ARTICLE XI — AGENCY AND ADVISORY COUNCIL APPOINTMENTS
Section 1. The Executive Board shall appoint from the Palm Harbor Friends of the Library Board of Directors and the Palm Harbor Library Advisory Council, with the approval of the Board of Directors, one person to serve for a term of two years, on the Board of Directors of the Palm Harbor Community Services Agency, commencing their term of office the first day of January. The selected individual can be appointed for additional two-year terms subject to approval each time by the Board of Directors.
Section 2. The Executive Board shall appoint from the active membership of Palm Harbor Friends of the Library, seven persons to serve a term of two years on the Palm Harbor Library Advisory Council, commencing their term of office on the first day of October. Appointments shall be on an alternative basis; appointing three in one year, and four the following year. They can be reappointed for additional two-year terms subject to approval each time by the Board of Directors.

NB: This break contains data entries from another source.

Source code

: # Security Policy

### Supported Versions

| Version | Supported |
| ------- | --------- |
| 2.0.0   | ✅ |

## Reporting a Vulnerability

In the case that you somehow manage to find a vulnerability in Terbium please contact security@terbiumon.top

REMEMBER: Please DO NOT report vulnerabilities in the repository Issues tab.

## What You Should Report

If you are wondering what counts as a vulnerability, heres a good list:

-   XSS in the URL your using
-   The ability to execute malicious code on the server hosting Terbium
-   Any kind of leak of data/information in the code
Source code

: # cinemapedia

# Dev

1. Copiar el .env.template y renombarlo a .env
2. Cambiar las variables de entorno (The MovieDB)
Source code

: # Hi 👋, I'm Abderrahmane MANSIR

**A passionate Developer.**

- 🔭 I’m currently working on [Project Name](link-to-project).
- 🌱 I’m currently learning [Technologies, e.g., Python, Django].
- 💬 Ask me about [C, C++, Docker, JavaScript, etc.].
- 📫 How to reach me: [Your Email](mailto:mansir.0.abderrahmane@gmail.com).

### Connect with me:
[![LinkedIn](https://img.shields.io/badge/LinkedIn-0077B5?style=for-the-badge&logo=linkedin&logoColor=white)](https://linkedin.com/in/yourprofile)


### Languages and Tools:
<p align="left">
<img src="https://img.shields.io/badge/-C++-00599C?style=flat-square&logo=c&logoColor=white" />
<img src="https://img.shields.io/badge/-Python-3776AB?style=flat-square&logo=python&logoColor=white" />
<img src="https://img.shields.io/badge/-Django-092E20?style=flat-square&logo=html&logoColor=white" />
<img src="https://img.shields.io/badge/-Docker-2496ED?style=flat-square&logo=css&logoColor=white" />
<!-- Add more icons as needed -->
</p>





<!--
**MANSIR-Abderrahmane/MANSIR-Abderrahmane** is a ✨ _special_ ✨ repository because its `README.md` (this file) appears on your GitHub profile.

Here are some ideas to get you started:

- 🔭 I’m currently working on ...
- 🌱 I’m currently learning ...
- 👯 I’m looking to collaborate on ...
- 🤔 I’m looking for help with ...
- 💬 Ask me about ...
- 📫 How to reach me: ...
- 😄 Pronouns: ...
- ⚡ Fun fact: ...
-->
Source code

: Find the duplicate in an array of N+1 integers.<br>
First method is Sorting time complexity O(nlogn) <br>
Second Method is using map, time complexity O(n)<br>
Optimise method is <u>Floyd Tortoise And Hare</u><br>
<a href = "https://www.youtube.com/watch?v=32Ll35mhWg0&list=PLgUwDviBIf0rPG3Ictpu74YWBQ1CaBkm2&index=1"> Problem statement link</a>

Section 3. The Palm Harbor Friends of the Library Board of Directors may vote to replace any Palm Harbor Community Services Agency board member or Palm Harbor Library Advisory Council member who is absent from three unexcused meetings, unable to perform or guilty of negligence or criminal conduct.

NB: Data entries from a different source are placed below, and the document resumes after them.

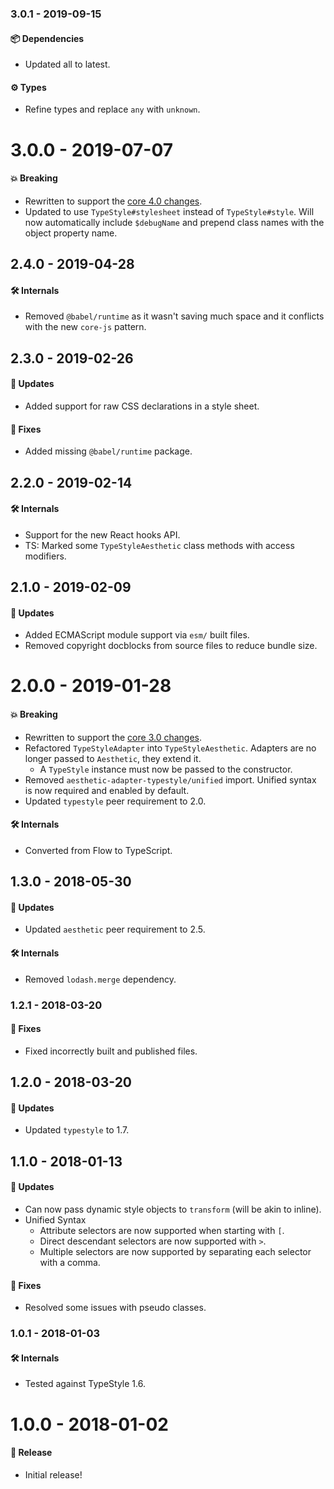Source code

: ### 3.0.1 - 2019-09-15

#### 📦 Dependencies

- Updated all to latest.

#### ⚙️ Types

- Refine types and replace `any` with `unknown`.

# 3.0.0 - 2019-07-07

#### 💥 Breaking

- Rewritten to support the
  [core 4.0 changes](https://github.com/milesj/aesthetic/blob/master/packages/aesthetic/CHANGELOG.md).
- Updated to use `TypeStyle#stylesheet` instead of `TypeStyle#style`. Will now automatically include
  `$debugName` and prepend class names with the object property name.

## 2.4.0 - 2019-04-28

#### 🛠 Internals

- Removed `@babel/runtime` as it wasn't saving much space and it conflicts with the new `core-js`
  pattern.

## 2.3.0 - 2019-02-26

#### 🚀 Updates

- Added support for raw CSS declarations in a style sheet.

#### 🐞 Fixes

- Added missing `@babel/runtime` package.

## 2.2.0 - 2019-02-14

#### 🛠 Internals

- Support for the new React hooks API.
- TS: Marked some `TypeStyleAesthetic` class methods with access modifiers.

## 2.1.0 - 2019-02-09

#### 🚀 Updates

- Added ECMAScript module support via `esm/` built files.
- Removed copyright docblocks from source files to reduce bundle size.

# 2.0.0 - 2019-01-28

#### 💥 Breaking

- Rewritten to support the
  [core 3.0 changes](https://github.com/milesj/aesthetic/blob/master/packages/aesthetic/CHANGELOG.md).
- Refactored `TypeStyleAdapter` into `TypeStyleAesthetic`. Adapters are no longer passed to
  `Aesthetic`, they extend it.
  - A `TypeStyle` instance must now be passed to the constructor.
- Removed `aesthetic-adapter-typestyle/unified` import. Unified syntax is now required and enabled
  by default.
- Updated `typestyle` peer requirement to 2.0.

#### 🛠 Internals

- Converted from Flow to TypeScript.

## 1.3.0 - 2018-05-30

#### 🚀 Updates

- Updated `aesthetic` peer requirement to 2.5.

#### 🛠 Internals

- Removed `lodash.merge` dependency.

### 1.2.1 - 2018-03-20

#### 🐞 Fixes

- Fixed incorrectly built and published files.

## 1.2.0 - 2018-03-20

#### 🚀 Updates

- Updated `typestyle` to 1.7.

## 1.1.0 - 2018-01-13

#### 🚀 Updates

- Can now pass dynamic style objects to `transform` (will be akin to inline).
- Unified Syntax
  - Attribute selectors are now supported when starting with `[`.
  - Direct descendant selectors are now supported with `>`.
  - Multiple selectors are now supported by separating each selector with a comma.

#### 🐞 Fixes

- Resolved some issues with pseudo classes.

### 1.0.1 - 2018-01-03

#### 🛠 Internals

- Tested against TypeStyle 1.6.

# 1.0.0 - 2018-01-02

#### 🎉 Release

- Initial release!
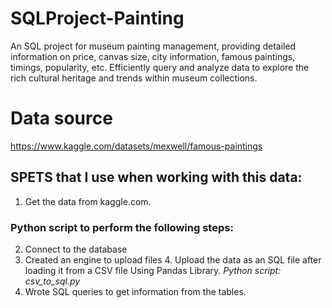 # SQLProject-Painting
An SQL project for museum painting management, providing detailed information on price, canvas size, city information, famous paintings, timings, popularity, etc. Efficiently query and analyze data to explore the rich cultural heritage and trends within museum collections.

# Data source
https://www.kaggle.com/datasets/mexwell/famous-paintings

## SPETS that I use when working with this data:
1. Get the data from kaggle.com.
### Python script to perform the following steps:
2. Connect to the database 
3. Created an engine to upload files
4. Upload the data as an SQL file after loading it from a CSV file Using Pandas Library.
     *Python script: csv_to_sql.py*
5. Wrote SQL queries to get information from the tables.

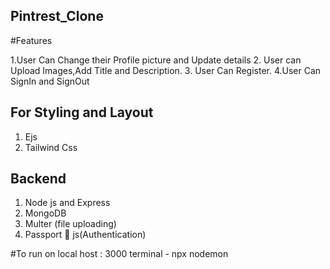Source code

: ## Pintrest_Clone

#Features

1.User Can Change their Profile picture and Update details 
2. User can Upload Images,Add Title and Description.
3. User Can Register.
4.User Can SignIn and SignOut


## For Styling and Layout 
1. Ejs
2. Tailwind Css

## Backend 

1. Node js and Express
2. MongoDB
3. Multer (file uploading)
4. Passport 🛂 js(Authentication)


#To run on local host : 3000
terminal - npx nodemon


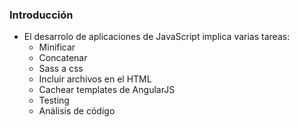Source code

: ### Introducción

- El desarrolo de aplicaciones de JavaScript implica varias tareas:
    - Minificar
    - Concatenar
    - Sass a css
    - Incluir archivos en el HTML
    - Cachear templates de AngularJS
    - Testing
    - Análisis de código
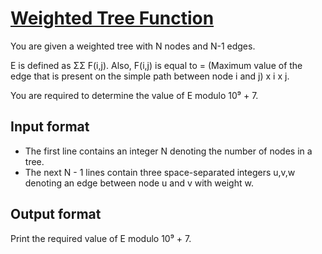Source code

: # [Weighted Tree Function][link]

You are given a weighted tree with N nodes and N-1 edges.

E is defined as ΣΣ F(i,j). Also, F(i,j) is equal to = (Maximum value of the edge that is present on the simple path between node i and j) x i x j.

You are required to determine the value of E modulo 10⁹ + 7.

## Input format

- The first line contains an integer N denoting the number of nodes in a tree.
- The next N - 1 lines contain three space-separated integers u,v,w denoting an edge between node u and v with weight w.

## Output format

Print the required value of E modulo 10⁹ + 7.

[link]: https://www.hackerearth.com/practice/algorithms/graphs/graph-representation/practice-problems/algorithm/weighted-tree-function-2-0961d46e/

ARTICLE XII — PARLIAMENTARY AUTHORITY
Section 1. If there be any conflict between the provisions of the articles of incorporation and these bylaws the provisions of the articles of incorporation shall govern.

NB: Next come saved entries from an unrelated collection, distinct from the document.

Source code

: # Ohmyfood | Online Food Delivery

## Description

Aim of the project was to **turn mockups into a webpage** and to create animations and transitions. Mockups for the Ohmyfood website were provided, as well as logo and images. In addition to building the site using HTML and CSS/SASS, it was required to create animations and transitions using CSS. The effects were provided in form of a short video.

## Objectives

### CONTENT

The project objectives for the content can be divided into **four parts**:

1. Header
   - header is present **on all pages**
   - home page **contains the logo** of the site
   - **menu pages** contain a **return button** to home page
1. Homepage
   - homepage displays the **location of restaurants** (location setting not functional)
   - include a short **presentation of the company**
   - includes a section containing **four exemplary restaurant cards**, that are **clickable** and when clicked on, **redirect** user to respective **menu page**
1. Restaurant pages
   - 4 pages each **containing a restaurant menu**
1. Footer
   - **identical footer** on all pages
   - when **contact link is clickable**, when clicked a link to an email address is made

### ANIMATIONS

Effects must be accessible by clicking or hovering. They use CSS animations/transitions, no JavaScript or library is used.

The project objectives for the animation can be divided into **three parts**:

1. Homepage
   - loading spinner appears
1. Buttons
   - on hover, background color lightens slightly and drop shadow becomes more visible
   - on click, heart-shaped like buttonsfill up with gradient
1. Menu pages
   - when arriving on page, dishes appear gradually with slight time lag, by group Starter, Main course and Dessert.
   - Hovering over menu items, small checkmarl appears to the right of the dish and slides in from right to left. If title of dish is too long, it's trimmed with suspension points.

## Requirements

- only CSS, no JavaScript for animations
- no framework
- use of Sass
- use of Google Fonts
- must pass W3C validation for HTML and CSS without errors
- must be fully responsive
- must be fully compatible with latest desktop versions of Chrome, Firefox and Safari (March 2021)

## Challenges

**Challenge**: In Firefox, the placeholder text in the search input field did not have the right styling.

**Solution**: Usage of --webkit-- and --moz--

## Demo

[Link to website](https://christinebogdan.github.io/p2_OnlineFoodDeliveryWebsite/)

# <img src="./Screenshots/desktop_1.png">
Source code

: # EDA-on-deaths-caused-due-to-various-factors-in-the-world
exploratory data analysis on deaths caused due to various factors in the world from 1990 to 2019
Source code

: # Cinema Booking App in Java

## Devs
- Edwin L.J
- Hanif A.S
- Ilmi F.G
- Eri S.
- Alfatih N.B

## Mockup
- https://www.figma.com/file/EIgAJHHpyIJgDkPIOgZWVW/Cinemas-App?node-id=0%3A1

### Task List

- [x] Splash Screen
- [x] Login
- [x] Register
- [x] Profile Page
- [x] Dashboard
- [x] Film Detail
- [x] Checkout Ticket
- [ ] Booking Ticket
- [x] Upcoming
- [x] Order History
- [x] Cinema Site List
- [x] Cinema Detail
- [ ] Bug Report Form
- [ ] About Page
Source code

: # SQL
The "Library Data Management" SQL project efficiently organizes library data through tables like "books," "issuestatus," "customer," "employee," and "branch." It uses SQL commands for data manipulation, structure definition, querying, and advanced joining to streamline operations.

Section 2. The rules contained in Robert’s Rules of Order shall govern in all cases to which they are applicable and in which they are not inconsistent with these bylaws.
The foregoing were adopted as the revised Bylaws for the PALM HARBOR FRIENDS OF THE LIBRARY, INC., a (501)(C3) corporation not for profit under the Laws of the State of Florida, by the Board of Directors on August 20, 2018.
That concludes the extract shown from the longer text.